#### RECORDS SHOWN

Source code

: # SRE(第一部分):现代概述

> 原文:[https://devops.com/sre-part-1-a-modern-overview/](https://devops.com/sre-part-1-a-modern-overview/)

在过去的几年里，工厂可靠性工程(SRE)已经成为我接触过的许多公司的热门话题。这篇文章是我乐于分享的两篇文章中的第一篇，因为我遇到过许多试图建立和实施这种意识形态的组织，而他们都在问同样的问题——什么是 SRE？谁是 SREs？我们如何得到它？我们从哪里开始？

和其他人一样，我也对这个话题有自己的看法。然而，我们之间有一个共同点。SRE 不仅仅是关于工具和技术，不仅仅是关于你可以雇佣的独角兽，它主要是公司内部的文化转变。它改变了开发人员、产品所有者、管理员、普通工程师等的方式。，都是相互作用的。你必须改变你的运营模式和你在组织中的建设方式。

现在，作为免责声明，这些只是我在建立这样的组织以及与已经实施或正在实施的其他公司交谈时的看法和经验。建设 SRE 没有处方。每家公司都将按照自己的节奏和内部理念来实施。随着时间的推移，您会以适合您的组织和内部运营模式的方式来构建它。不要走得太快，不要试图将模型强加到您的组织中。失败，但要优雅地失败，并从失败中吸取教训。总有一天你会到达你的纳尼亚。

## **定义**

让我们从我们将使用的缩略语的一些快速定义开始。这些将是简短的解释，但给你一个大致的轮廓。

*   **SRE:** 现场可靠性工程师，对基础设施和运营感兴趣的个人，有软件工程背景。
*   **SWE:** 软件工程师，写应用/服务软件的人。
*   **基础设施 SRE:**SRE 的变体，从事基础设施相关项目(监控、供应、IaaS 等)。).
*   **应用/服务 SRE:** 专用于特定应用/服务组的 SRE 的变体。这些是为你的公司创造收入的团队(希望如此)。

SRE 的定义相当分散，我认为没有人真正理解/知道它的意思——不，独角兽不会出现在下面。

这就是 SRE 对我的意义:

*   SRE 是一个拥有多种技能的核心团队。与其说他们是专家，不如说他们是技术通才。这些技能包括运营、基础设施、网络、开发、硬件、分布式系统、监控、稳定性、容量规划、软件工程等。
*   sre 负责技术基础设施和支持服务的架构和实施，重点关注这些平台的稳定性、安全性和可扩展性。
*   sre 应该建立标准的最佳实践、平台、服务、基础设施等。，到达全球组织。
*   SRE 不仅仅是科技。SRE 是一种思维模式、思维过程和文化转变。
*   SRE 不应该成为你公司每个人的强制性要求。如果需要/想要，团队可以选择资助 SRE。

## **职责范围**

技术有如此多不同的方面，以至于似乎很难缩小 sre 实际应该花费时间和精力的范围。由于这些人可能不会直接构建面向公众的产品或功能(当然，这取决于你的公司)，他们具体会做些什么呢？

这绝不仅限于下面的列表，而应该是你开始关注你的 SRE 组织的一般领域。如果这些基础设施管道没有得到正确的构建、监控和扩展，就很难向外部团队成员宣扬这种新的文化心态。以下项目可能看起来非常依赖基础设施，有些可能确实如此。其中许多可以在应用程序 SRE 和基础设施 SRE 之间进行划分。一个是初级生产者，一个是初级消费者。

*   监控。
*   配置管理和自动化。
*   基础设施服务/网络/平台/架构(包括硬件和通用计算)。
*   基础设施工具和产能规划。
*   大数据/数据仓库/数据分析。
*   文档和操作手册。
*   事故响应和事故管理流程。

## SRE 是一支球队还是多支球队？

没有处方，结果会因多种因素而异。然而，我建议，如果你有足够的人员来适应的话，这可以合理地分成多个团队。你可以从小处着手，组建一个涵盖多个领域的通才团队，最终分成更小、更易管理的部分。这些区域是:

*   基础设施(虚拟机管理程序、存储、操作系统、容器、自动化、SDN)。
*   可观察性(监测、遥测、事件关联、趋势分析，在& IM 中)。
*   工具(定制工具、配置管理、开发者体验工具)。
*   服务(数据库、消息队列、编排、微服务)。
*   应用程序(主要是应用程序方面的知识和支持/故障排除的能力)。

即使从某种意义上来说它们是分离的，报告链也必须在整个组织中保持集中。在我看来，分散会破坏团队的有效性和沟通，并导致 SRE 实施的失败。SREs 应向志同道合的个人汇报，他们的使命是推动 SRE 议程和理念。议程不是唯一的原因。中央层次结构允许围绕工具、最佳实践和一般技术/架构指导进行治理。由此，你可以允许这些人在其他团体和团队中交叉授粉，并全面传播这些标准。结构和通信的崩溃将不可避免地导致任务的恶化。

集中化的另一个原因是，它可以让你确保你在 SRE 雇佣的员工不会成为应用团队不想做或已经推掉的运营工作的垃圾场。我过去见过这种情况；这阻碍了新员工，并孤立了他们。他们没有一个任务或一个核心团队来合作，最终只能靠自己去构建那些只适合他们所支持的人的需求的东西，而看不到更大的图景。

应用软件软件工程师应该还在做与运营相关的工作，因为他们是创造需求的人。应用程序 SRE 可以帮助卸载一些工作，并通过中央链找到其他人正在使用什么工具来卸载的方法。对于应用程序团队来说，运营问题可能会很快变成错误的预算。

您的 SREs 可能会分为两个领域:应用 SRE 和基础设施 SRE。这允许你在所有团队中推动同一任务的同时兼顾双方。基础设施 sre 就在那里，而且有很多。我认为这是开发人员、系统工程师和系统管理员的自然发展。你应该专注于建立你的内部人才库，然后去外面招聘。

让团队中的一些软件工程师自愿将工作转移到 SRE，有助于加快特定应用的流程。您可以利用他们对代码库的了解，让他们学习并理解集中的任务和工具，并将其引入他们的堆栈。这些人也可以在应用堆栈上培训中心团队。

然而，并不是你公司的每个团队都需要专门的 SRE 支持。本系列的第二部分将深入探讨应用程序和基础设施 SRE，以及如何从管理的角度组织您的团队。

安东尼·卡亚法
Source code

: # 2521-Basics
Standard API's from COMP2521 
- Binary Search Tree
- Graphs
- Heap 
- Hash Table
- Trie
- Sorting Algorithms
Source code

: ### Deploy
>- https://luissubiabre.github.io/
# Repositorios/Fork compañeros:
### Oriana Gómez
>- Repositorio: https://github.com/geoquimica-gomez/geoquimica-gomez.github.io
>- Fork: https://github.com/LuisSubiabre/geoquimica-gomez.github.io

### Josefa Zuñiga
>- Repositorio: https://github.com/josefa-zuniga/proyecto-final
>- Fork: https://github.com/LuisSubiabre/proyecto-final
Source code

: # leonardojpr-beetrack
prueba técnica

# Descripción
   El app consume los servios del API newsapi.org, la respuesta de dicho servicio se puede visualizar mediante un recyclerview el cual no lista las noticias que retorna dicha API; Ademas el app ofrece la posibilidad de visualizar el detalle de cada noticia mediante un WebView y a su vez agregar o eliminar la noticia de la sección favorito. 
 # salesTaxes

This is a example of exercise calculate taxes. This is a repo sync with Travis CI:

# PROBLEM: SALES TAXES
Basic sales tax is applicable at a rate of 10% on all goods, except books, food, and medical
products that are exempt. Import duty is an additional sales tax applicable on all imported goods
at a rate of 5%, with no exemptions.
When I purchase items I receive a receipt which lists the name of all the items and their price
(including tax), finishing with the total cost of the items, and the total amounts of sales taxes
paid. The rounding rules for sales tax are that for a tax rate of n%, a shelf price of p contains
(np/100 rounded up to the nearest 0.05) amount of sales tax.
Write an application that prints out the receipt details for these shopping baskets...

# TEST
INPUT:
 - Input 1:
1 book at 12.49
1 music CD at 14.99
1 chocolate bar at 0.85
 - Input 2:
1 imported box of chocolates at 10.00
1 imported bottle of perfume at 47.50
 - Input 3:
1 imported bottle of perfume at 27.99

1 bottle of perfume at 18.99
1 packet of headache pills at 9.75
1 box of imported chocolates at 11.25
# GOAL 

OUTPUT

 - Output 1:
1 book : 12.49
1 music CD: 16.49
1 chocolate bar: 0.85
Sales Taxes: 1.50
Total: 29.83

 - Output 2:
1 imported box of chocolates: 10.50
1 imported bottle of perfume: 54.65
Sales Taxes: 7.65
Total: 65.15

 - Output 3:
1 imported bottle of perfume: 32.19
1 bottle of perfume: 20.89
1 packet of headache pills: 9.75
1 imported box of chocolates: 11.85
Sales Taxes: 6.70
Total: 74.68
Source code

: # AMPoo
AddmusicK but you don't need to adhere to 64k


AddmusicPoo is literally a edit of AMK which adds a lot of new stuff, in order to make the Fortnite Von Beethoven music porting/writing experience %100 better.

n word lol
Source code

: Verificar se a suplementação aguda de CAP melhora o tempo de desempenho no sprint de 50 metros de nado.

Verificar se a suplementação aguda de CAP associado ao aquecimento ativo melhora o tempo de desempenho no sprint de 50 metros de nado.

########

_DESCRIPTION OF THE TASK:_ In the records above, find each line that mentions the string "gomez", then copy it.

_ANSWER SECTION:_
>- Repositorio: https://github.com/geoquimica-gomez/geoquimica-gomez.github.io
>- Fork: https://github.com/LuisSubiabre/geoquimica-gomez.github.io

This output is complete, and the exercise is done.